Aprender a projetar em contextos de desigualdade não cabe dentro do currículo das escolas de arquitetura: somos ensinados a projetar para uma pequena parcela da população brasileira enquanto 85% dos brasileiros constroem sem assistência técnica especializada. 

Para os estudantes que acreditam na necessidade de projetar em cidades reais e anseiam por esse conhecimento, resta a busca individual por experiências alternativas que possam sanar essa deficiência na nossa formação. Nessa busca, encontrei na Universidade de Buenos Aires (UBA) um espaço prático que viabiliza o contato entre estudantes e a arquitetura real.

Nesse relato, apresento minha experiência junto ao coletivo Proyecto Habitar, da Faculdade de Arquitetura, Diseño y Urbanismo da UBA, expondo como contexto a problemática habitacional Argentina com enfoque na Área Metropolitana de Buenos Aires, onde o coletivo atua através dos Consultorios de Atención Primaria de Habitat, implantados em aglomerados urbanos já consolidados como uma ferramenta no ensino da arquitetura - e um possível modelo de política de assistência técnica pública para a população que carece de acesso a profissionais arquitetos e urbanistas.

via Proyecto Habitar

Problema habitacional na Área Metropolitana de Buenos Aires 

As estratégias de ocupação do solo se assemelham no Brasil e na Argentina. A disputa entre classes pelo território urbano ao longo da história dos dois maiores países da américa latina foi marcada pela conformação de aglomerados ilegais e sucessivas expulsões dos que constroem a cidade, mas não tem espaço nela. Esse processo resultou em um território urbano manchado por villas de emergencia e favelas não reconhecidas por mapas oficiais.

O Comitê de Direitos Econômicos, Sociais e Culturais da ONU (Organização das Nações Unidas, 1993) define a qualidade habitacional a partir dos seguintes parâmetros: Segurança jurídica da propriedade; Disponibilidade de serviços; Gastos suportáveis, de acordo aos níveis de renda da família; Habitabilidade; Acesso a opções de trabalho; e adequação cultural. O número de famílias que vivem em habitações que não respondem a estes critérios fazem parte do censo que define o déficit habitacional. Em 2016, o déficit habitacional na Argentina chegou a 3,5 milhões, expondo-o como um problema crônico.

O Instituto Nacional de Estadística y Sensos da Argentina (INDEC), qualifica habitações como “deficitarias recuperables” e “deficitários irrecuperables”, diferenciando o déficit habitacional qualitativo e o quantitativo. Entre 1991 e 2010, a porcentagem da população que habitava em unidades classificadas como “irrecuperables” na Argentina diminuiu, enquanto a quantidade de habitações “precárias recuperables” aumentou em valores absolutos. Este dado indicou a necessidade de políticas habitacionais que tenham por objetivo a recuperação do parque existente - incidindo sobre o déficit habitacional qualitativo em detrimento do déficit quantitativo.

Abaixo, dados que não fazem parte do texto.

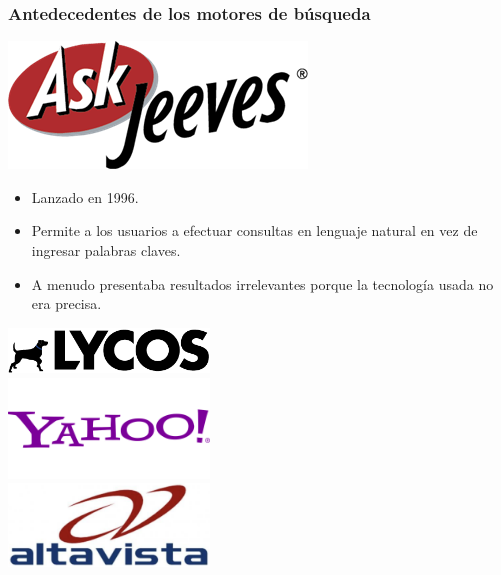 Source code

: \documentclass[
10pt, %
aspectratio=169, %
]{beamer}
\begin{document}
	\begin{frame}
		
		\frametitle{Antedecedentes de los motores de búsqueda}
		
		\begin{minipage}[c]{0.6\textwidth}
			\includegraphics[width=\textwidth]{ask.png}
			
			\vspace{2\baselineskip}
			
			\begin{itemize}
				\item Lanzado en 1996.
				\item Permite a los usuarios a efectuar consultas en lenguaje natural en vez de ingresar palabras claves. 
				\item A menudo presentaba resultados irrelevantes porque la tecnología usada no era precisa.
			\end{itemize}
			
		\end{minipage}%
		\hfill
		\begin{minipage}[c]{0.3\textwidth}
			\centering
			\includegraphics[width=0.4\textwidth]{Lycos.png}\\[1ex]
			\includegraphics[width=0.4\textwidth]{yahoo.png}\\[1ex]
			\includegraphics[width=0.4\textwidth]{altavista.png}
		\end{minipage}
		
	\end{frame}
	
\end{document}

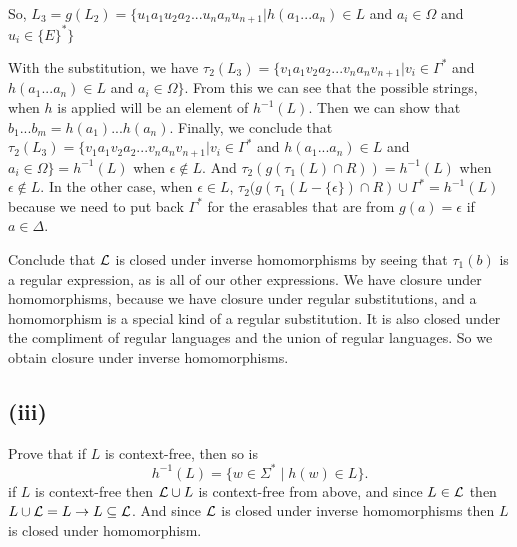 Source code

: \documentclass[12pt]{article}
\begin{document}
So, $L_3 = g(L_2)=\{u_1a_1u_2a_2...u_na_nu_{n+1} | h(a_1...a_n) \in L$ and $a_i \in \Omega$ and $u_i \in \{E\}^* \}$ \newline

With the substitution, we have $\tau_2(L_3)= \{v_1a_1v_2a_2...v_na_nv_{n+1} | v_i \in \Gamma^*$ and $h(a_1...a_n) \in L$ and $a_i \in \Omega \}$. From this we can see that the possible strings, when $h$ is applied will be an element of $h^{-1}(L)$. Then we can show that $b_1...b_m=h(a_1)...h(a_n)$. Finally, we conclude that $\tau_2(L_3)= \{v_1a_1v_2a_2...v_na_nv_{n+1} | v_i \in \Gamma^*$ and $h(a_1...a_n) \in L$ and $a_i \in \Omega \} = h^{-1}(L)$ when $\epsilon \not \in L$. And $\tau_2(g(\tau_1(L) \cap R)) = h^{-1}(L)$ when $\epsilon \not \in L$. In the other case, when $\epsilon \in L$, $\tau_2(g(\tau_1(L-\{\epsilon\}) \cap R) \cup \Gamma^* = h^{-1}(L)$ because we need to put back $\Gamma^*$ for the erasables that are from $g(a) = \epsilon$ if $a\in\Delta$. 

\medskip

Conclude that ${\cal L}$ is closed under inverse homomorphisms by seeing that $\tau_1(b)$ is a regular expression, as is all of our other expressions. We have closure under homomorphisms, because we have closure under regular substitutions, and a homomorphism is a special kind of a regular substitution. It is also closed under the compliment of regular languages and the union of regular languages. So we obtain closure under inverse homomorphisms. 

\subsection*{(iii)}

Prove that if $L$ is context-free,
then so is 
$$h^{-1}(L) = \{w\in \Sigma^* \mid  h(w) \in L\}.$$
if $L$ is context-free then ${\cal L} \cup L$ is context-free from above, and since $L \in {\cal L}$ then $L \cup {\cal L} = L \rightarrow L \subseteq {\cal L}$.  And since ${\cal L}$ is closed under inverse homomorphisms then $L$ is closed under homomorphism.
\end{document}
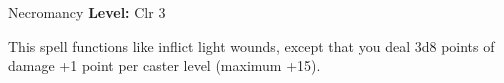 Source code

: {Necromancy}
{
	\textbf{Level:}
	Clr 3\\
}
{
	This spell functions like inflict light wounds, except that you deal 3d8 points of damage +1 point per caster level (maximum +15).

}
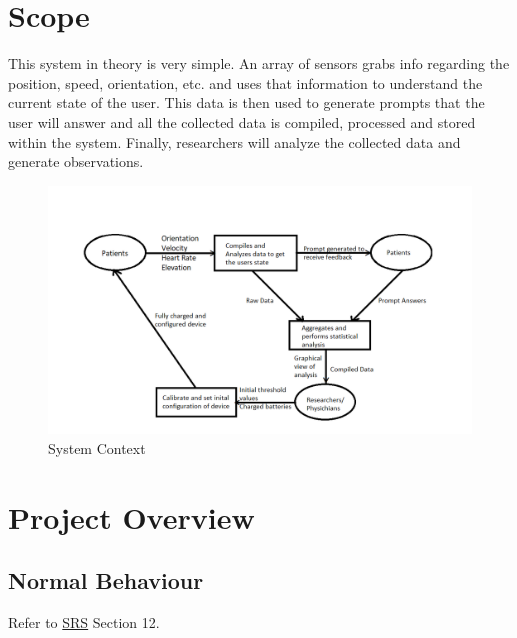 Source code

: \documentclass[12pt, titlepage]{article}
\begin{document}
\section{Scope}

This system in theory is very simple. An array of sensors grabs info regarding the position, speed, orientation, etc. and uses that information to understand the current state of the user. This data is then used to generate prompts that the user will answer and all the collected data is compiled, processed and stored within the system. Finally, researchers will analyze the collected data and generate observations. \\

\begin{figure}[H]

\begin{center}
 \includegraphics[width=.95\textwidth]{System Context Diagram}
\caption{System Context}
\label{Fig_SystemContext} 
\end{center}
\end{figure}


\section{Project Overview}

\subsection{Normal Behaviour}

Refer to \href{https://github.com/zakerl/Capstone_Project/blob/main/docs/SRS/SRS.pdf}{SRS} Section 12.
\end{document}
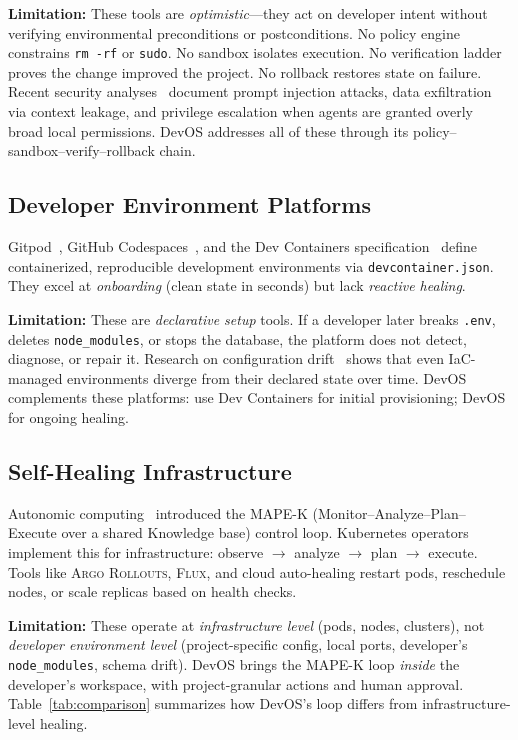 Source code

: \documentclass[conference,10pt,caption=false]{IEEEtran}
\begin{document}
\textbf{Limitation:} These tools are \textit{optimistic}---they act on developer intent without verifying environmental preconditions or postconditions. No policy engine constrains \texttt{rm -rf} or \texttt{sudo}. No sandbox isolates execution. No verification ladder proves the change improved the project. No rollback restores state on failure. Recent security analyses~\cite{llm-code-security, prompt-injection} document prompt injection attacks, data exfiltration via context leakage, and privilege escalation when agents are granted overly broad local permissions. DevOS addresses all of these through its policy--sandbox--verify--rollback chain.

\subsection{Developer Environment Platforms}
\label{sec:dev-platforms}
Gitpod~\cite{gitpod}, GitHub Codespaces~\cite{codespaces}, and the Dev Containers specification~\cite{devcontainers2026} define containerized, reproducible development environments via \texttt{devcontainer.json}. They excel at \textit{onboarding} (clean state in seconds) but lack \textit{reactive healing}.

\textbf{Limitation:} These are \textit{declarative setup} tools. If a developer later breaks \texttt{.env}, deletes \texttt{node\_modules}, or stops the database, the platform does not detect, diagnose, or repair it. Research on configuration drift~\cite{config-drift} shows that even IaC-managed environments diverge from their declared state over time. DevOS complements these platforms: use Dev Containers for initial provisioning; DevOS for ongoing healing.

\subsection{Self-Healing Infrastructure}
\label{sec:self-healing-infra}
Autonomic computing~\cite{autonomic2001} introduced the MAPE-K (Monitor--Analyze--Plan--Execute over a shared Knowledge base) control loop. Kubernetes operators~\cite{k8s-operators} implement this for infrastructure: observe $\to$ analyze $\to$ plan $\to$ execute. Tools like \textsc{Argo Rollouts}, \textsc{Flux}, and cloud auto-healing restart pods, reschedule nodes, or scale replicas based on health checks.

\textbf{Limitation:} These operate at \textit{infrastructure level} (pods, nodes, clusters), not \textit{developer environment level} (project-specific config, local ports, developer's \texttt{node\_modules}, schema drift). DevOS brings the MAPE-K loop \textit{inside} the developer's workspace, with project-granular actions and human approval. Table~\ref{tab:comparison} summarizes how DevOS's loop differs from infrastructure-level healing.
\end{document}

Intervir em uma comunidade de modo a qualificá-la provoca mudanças significativas nas dinâmicas sociais já estabelecidas - realocar famílias para um lugar distante ao de origem pode resultar na insatisfação da população realocada e possível abandono/venda das novas residências e retorno às habitações precárias de origem. É por essa razão que o reconhecimento das problemáticas de cada comunidade é importante para a geração de diagnóstico e proposta de soluções, colocando a aproximação e contato com as pessoas como ferramenta necessária para compreender suas dinâmicas e necessidades. A participação torna-se assim uma estratégia projetual imprescindível para a construção de habitações satisfatórias, e é com base em uma metodologia participativa que os Consultórios funcionam, propondo uma política que incida sobre o déficit habitacional qualitativo através do melhoramento de habitações precárias. 

via Proyecto Habitar

Consultorios de Atención Primaria de Hábitat

Os Consultorios de Atención Primaria de Hábitat (CAPH) são “o setor do Sistema Público de atenção ao direito à habitação e à cidade mais próximos da população, que se destina especialmente à resposta a casos de habitações recuperáveis, estabelecidos com equipes interdisciplinares, de base científica e social, e implementados por meio da efetiva e democrática participação comunitária” (Jaime E. y Salvarredy J. 2011).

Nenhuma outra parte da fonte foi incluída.